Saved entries
——

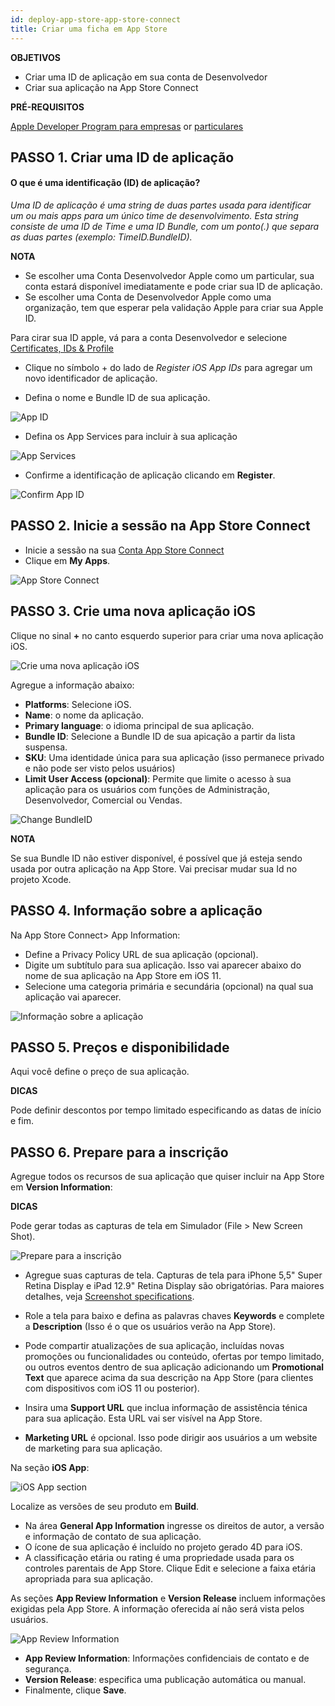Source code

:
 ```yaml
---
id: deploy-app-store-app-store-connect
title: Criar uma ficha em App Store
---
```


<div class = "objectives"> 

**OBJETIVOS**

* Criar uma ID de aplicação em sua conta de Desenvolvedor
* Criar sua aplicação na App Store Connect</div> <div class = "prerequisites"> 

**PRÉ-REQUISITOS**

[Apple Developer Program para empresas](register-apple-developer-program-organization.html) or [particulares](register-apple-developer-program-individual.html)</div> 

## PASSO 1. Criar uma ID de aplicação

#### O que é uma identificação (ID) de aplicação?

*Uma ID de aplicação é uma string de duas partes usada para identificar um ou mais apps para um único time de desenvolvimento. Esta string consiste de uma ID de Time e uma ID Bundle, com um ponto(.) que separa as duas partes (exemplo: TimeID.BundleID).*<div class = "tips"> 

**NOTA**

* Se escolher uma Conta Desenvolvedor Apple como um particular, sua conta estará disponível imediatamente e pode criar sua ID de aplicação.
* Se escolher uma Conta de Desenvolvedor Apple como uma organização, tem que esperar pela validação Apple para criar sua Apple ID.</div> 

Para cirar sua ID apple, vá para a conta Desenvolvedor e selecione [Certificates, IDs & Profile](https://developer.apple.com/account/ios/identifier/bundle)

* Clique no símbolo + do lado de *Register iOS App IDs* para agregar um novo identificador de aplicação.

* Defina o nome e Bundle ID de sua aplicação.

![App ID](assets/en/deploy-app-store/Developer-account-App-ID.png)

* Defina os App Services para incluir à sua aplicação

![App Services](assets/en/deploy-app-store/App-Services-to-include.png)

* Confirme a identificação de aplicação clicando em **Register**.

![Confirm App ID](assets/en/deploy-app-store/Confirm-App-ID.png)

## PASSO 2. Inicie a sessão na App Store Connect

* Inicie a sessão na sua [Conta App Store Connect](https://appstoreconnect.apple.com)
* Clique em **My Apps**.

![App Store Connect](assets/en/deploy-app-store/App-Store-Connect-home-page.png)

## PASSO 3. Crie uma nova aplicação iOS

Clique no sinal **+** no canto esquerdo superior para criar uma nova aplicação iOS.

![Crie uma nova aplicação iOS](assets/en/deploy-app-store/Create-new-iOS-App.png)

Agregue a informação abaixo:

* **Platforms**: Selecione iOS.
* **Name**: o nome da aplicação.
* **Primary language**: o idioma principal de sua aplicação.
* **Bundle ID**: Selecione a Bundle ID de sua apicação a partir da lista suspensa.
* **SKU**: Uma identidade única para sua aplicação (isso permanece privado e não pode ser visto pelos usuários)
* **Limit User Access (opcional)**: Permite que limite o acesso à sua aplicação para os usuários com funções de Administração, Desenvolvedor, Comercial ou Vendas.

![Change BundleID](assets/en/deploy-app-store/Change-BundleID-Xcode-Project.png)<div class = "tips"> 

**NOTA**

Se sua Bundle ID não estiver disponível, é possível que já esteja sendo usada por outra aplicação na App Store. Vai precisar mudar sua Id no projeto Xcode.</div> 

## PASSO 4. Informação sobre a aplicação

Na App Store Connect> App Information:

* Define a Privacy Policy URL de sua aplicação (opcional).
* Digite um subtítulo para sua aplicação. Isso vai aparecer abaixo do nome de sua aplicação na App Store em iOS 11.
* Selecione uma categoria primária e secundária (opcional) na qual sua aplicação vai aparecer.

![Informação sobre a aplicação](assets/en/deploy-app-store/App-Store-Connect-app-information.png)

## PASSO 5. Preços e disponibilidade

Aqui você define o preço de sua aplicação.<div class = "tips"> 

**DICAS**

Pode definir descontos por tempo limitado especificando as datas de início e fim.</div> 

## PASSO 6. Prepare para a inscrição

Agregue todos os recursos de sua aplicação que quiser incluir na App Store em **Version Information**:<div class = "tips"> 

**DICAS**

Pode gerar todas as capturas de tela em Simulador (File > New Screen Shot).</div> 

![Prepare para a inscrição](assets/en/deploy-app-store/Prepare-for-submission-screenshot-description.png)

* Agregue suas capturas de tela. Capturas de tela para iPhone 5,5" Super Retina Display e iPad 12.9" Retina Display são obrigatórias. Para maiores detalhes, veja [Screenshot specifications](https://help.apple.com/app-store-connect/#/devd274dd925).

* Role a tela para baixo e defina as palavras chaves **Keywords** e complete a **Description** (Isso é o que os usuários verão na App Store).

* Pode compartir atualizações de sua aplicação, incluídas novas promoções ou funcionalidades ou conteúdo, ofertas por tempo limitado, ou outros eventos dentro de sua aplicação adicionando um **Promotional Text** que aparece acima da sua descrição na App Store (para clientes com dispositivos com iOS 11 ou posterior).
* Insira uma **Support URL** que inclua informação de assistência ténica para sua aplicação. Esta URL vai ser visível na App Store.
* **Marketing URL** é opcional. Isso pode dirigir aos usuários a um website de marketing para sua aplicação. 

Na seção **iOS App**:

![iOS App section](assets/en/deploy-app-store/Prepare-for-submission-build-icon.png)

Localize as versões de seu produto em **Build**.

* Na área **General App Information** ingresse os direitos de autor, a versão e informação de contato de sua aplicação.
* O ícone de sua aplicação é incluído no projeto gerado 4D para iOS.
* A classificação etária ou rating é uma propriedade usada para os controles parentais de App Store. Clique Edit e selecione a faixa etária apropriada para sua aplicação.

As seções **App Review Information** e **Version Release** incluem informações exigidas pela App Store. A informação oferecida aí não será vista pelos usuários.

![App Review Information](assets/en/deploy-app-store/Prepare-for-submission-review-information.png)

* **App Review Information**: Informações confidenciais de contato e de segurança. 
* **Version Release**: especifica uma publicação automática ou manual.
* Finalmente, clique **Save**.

——

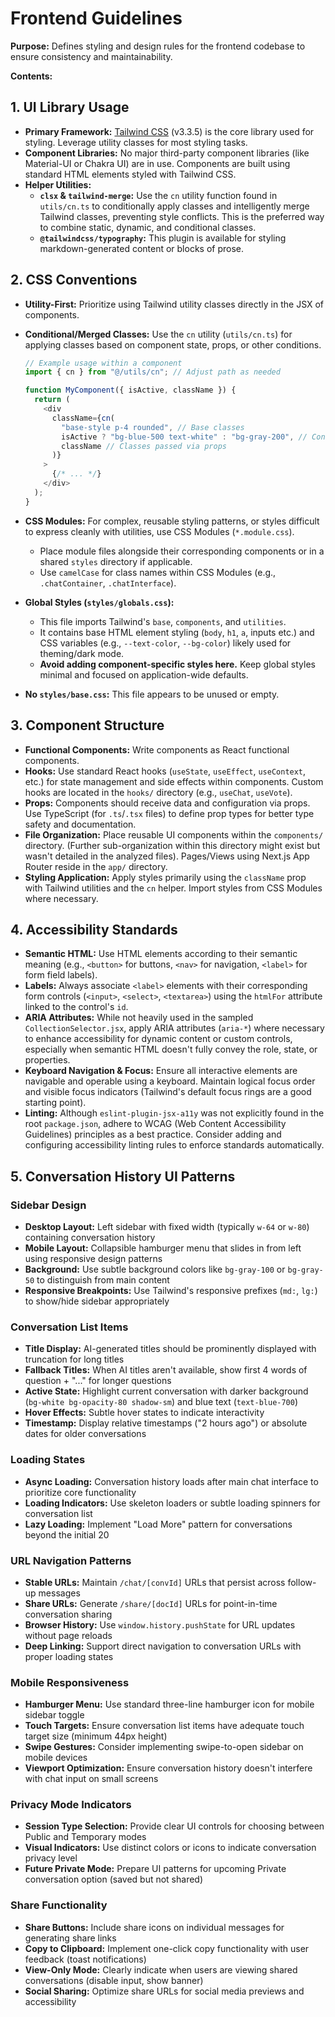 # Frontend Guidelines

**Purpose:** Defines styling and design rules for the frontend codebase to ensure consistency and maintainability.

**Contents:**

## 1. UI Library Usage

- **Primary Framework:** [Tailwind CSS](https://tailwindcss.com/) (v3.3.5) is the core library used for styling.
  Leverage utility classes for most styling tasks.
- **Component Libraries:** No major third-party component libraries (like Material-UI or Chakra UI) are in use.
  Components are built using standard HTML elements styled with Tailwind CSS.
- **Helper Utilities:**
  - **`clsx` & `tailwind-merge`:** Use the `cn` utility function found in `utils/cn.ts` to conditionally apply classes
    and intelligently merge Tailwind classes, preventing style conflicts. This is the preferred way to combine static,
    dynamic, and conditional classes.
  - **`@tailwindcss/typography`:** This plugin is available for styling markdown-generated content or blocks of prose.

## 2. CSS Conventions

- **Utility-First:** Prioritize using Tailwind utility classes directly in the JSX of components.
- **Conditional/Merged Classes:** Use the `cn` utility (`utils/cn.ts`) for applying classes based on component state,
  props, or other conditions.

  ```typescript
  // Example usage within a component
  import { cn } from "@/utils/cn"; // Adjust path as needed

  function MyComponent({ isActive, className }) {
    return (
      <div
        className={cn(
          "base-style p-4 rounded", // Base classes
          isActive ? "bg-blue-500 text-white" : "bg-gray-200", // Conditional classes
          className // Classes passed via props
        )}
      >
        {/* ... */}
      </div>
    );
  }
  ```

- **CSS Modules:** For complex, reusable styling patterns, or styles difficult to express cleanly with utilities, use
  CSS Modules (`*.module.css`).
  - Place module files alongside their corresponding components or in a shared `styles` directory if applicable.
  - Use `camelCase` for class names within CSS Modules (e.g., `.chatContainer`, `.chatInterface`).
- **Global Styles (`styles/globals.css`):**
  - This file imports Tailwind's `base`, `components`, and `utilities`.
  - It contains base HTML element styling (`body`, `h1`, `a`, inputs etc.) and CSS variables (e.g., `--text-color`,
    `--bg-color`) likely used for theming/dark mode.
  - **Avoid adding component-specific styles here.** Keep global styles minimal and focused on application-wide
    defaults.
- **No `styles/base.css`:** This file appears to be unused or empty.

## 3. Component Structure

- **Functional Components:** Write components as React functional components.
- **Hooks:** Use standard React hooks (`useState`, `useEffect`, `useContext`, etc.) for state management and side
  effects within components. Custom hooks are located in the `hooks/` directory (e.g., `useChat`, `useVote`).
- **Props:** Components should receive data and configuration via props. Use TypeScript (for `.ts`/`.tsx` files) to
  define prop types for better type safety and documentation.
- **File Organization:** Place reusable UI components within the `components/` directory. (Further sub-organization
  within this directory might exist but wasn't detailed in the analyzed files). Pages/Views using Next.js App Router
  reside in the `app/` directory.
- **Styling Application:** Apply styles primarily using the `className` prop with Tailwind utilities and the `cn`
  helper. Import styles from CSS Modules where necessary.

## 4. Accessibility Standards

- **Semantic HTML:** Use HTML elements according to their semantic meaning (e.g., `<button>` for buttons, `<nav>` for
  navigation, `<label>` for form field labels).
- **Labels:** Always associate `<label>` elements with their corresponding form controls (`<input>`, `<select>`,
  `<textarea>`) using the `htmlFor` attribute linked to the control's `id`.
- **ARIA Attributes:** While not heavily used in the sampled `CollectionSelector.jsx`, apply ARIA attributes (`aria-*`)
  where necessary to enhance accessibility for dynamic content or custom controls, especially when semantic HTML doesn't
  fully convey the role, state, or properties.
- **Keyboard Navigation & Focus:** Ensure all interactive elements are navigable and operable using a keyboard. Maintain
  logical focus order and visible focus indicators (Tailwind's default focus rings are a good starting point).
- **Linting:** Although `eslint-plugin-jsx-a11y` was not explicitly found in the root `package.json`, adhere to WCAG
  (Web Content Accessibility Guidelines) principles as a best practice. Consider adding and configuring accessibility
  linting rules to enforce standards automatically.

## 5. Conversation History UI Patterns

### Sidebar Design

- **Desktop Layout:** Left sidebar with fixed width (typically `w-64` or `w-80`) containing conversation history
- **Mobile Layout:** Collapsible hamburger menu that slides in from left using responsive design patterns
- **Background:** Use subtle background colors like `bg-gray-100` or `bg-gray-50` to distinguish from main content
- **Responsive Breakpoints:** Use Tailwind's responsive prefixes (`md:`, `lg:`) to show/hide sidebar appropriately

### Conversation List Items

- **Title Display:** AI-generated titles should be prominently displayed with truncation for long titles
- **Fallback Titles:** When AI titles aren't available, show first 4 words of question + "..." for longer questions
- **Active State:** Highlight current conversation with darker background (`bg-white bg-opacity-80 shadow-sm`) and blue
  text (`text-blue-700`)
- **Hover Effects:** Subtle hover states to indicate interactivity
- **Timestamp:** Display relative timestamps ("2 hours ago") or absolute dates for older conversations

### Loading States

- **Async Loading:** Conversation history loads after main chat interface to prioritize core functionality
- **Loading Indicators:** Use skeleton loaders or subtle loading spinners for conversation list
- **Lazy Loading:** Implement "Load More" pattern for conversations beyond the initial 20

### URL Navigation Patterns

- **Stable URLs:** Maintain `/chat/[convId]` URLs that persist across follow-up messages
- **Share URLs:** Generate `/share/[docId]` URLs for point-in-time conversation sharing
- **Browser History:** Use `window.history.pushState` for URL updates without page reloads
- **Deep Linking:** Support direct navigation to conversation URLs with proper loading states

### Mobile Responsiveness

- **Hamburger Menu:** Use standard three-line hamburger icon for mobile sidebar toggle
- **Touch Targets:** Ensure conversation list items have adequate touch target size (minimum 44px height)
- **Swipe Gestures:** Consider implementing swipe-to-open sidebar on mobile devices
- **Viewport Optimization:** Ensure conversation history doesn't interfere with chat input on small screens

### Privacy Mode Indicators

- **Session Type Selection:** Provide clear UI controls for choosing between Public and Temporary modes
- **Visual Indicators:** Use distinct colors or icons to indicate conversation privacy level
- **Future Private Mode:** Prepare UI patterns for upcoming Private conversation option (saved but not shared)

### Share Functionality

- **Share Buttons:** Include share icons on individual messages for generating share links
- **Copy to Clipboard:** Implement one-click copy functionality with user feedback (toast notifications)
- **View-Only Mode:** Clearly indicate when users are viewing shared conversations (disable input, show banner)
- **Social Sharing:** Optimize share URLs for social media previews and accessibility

——

Problem requirements:
Return, from the entries, each line that holds "blue".

Solution:
          isActive ? "bg-blue-500 text-white" : "bg-gray-200", // Conditional classes
- **Active State:** Highlight current conversation with darker background (`bg-white bg-opacity-80 shadow-sm`) and blue
  text (`text-blue-700`)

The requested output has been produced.